A geotechnical consultant hired to look into the causes and recommend measures to mitigate future slides also found that a three-metre high stockpile of blast rock on the top of the slope was a contributing factor.
“Overloading the top of slope with blast rock material while blasting was taking place about 10 metres to the south were likely the main contributing factors,” the report written by engineering consultants WSP Canada concluded.
The report writer recommended that blasting should not be conducted adjacent to the top of the slope until that blast rock is removed.
There is an ongoing Ministry of Energy and Mines investigation into the incident that occurred at approximately 11 a.m. on Feb. 18. The resulting landslide, visible from the valley floor, is approximately 470 metres long and ranges between four and 40 metres wide.

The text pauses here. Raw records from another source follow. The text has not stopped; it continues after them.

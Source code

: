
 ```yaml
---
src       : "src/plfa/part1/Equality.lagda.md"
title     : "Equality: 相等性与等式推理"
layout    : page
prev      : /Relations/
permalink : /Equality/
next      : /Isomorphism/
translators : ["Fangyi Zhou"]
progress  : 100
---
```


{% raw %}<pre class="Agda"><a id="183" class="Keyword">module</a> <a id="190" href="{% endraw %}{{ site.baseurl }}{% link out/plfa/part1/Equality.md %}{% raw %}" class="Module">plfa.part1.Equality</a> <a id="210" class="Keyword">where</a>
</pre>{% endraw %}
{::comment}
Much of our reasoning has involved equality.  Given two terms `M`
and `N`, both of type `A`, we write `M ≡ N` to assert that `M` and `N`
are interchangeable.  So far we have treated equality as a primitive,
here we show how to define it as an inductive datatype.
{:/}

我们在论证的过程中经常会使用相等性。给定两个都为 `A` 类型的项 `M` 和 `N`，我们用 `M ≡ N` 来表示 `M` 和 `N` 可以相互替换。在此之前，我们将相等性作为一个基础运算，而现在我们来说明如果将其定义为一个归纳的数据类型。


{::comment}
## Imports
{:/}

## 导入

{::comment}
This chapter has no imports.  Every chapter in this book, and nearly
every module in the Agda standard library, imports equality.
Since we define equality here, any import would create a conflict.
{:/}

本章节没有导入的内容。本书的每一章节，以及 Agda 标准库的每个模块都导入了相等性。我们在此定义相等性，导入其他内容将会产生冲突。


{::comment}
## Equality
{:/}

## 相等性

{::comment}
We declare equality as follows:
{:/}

The event threatened the residents who live in a home directly below the slide, but mud and/or rock did not make it all the way down. Still, three homes were evacuated and a protective berm was constructed on Feb. 23 above one residence.

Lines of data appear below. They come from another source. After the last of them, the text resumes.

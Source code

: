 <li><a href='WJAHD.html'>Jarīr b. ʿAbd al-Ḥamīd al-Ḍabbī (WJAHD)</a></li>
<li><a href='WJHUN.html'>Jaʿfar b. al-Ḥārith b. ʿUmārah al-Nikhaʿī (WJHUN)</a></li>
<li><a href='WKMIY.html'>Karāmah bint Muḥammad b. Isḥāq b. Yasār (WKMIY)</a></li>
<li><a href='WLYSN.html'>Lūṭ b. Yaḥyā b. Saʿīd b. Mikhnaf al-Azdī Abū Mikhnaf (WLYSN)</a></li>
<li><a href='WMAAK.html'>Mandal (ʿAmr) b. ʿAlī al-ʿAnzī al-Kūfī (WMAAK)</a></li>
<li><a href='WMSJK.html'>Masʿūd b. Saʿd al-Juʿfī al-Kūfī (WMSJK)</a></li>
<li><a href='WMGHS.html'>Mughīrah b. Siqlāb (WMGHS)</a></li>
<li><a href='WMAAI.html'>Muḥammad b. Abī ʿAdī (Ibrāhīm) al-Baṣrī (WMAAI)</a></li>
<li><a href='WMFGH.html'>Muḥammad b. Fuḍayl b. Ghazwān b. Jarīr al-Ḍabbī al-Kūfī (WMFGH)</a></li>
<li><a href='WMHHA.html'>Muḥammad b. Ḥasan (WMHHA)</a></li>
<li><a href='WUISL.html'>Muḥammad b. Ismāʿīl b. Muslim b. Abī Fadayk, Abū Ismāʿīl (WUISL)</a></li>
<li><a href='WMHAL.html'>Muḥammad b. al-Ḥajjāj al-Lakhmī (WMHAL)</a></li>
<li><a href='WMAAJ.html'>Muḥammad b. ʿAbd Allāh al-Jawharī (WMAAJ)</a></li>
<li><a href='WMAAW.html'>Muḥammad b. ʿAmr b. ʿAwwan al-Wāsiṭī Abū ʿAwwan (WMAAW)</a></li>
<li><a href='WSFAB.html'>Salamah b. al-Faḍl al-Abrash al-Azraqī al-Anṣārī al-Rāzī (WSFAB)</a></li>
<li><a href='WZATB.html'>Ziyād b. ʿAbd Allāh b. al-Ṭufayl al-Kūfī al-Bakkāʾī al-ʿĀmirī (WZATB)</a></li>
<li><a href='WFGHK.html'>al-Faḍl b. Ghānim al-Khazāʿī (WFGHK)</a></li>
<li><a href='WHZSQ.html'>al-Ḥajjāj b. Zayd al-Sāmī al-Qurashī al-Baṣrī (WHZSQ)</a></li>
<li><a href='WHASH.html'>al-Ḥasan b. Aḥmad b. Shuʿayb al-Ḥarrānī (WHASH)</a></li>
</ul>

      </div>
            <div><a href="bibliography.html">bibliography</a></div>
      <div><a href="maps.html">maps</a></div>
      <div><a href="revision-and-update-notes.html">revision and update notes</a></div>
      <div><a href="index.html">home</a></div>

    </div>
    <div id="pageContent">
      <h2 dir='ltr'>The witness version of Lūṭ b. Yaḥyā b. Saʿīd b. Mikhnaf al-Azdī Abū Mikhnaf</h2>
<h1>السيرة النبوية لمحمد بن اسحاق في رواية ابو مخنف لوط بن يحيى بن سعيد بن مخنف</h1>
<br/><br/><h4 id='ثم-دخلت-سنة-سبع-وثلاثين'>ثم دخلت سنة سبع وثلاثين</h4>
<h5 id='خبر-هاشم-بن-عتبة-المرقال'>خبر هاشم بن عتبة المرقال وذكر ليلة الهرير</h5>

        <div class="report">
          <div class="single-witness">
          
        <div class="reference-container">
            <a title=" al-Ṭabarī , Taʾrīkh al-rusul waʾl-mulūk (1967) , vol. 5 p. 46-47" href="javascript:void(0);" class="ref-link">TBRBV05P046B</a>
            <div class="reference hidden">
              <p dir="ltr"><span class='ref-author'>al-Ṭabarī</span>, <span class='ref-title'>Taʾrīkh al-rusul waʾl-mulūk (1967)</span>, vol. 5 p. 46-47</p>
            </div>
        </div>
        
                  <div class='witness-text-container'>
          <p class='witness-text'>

“At 10 a.m. Saturday morning my house shook from yet another blast from the rock quarry on top of the mountain,” resident Scott Gouldsborough posted on Facebook on Feb. 19. “This time it was loud and shook the house.”
Shortly after the incident, Western Explosives’ president Bryan Kirkness said in a press release that there were many factors at play including the weather and a four-magnitude earthquake on Vancouver Island.

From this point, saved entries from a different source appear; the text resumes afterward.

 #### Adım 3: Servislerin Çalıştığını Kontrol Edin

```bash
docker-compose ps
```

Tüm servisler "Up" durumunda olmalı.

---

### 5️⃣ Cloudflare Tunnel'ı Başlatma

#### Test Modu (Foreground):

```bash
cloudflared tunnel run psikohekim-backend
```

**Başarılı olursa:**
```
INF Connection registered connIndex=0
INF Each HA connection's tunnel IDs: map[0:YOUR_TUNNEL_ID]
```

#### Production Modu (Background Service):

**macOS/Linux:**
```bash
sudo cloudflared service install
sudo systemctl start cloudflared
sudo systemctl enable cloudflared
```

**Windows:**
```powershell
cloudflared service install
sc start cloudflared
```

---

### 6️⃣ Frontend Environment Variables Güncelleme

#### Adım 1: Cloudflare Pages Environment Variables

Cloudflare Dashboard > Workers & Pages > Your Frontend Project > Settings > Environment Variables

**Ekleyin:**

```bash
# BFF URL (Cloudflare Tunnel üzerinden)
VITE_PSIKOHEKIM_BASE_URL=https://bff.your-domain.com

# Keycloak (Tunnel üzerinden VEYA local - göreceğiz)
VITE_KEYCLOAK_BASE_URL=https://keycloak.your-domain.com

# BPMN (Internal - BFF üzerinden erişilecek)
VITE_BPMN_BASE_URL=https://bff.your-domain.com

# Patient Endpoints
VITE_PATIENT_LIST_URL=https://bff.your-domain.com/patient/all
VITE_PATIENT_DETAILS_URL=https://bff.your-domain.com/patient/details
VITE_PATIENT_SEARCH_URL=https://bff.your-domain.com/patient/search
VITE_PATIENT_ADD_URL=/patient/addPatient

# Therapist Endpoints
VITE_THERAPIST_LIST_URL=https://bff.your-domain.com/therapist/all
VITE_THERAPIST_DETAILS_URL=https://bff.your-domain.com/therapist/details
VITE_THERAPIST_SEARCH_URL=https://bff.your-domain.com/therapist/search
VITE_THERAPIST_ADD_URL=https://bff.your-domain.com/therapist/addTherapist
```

“This slide was not caused by blasted rock overloading the dirt slope,” Kirkness said. “The blasted rock was contained within a small area in and around the blast zone, as evidenced by the pictures taken by media and published. Our seismograph on site recorded minimal vibrations at 200 metres away from the blast. It appears ground conditions were unstable from the freezing/thawing and saturated ground. On the north slope ground conditions for unthawing are significantly slower than elsewhere. These conditions can potentially make soils become unstable and potentially sensitive to vibration. Indeed, perhaps the earthquake this morning had an effect of adding more sensitivity to ground conditions, we just do not know.”
After the slide, ministry inspectors issued a written order that blasting be ceased until the investigation is complete, and inspectors were on site on March 8 to review current site conditions, the slopes below the quarry and blasting records.
Kirkness said that in 15 years of operation at the site, this was the first slide on the north slope.
The WSP report forwarded to the City of Chilliwack on March 1, pointed to the severe weather with rain and snow in the 19 days leading up to the slide.
“It is well documented that many landslides are initiated in response [to] rain and snow weather events.”
City hall told the report writers there was a previous landslide in 1999 about 100 metres east of the Feb. 18, 2017 slide and impacted a house at 44100 Vedder Mountain Rd., a property now owned by Western Explosives.
“The house was demolished and not replaced.”
The cause of that slide is unknown, according to the report, however, Western Explosives reports that it may have been caused by a drainage diversion along an old road/trail on the slopes below the north edge of the rock quarry.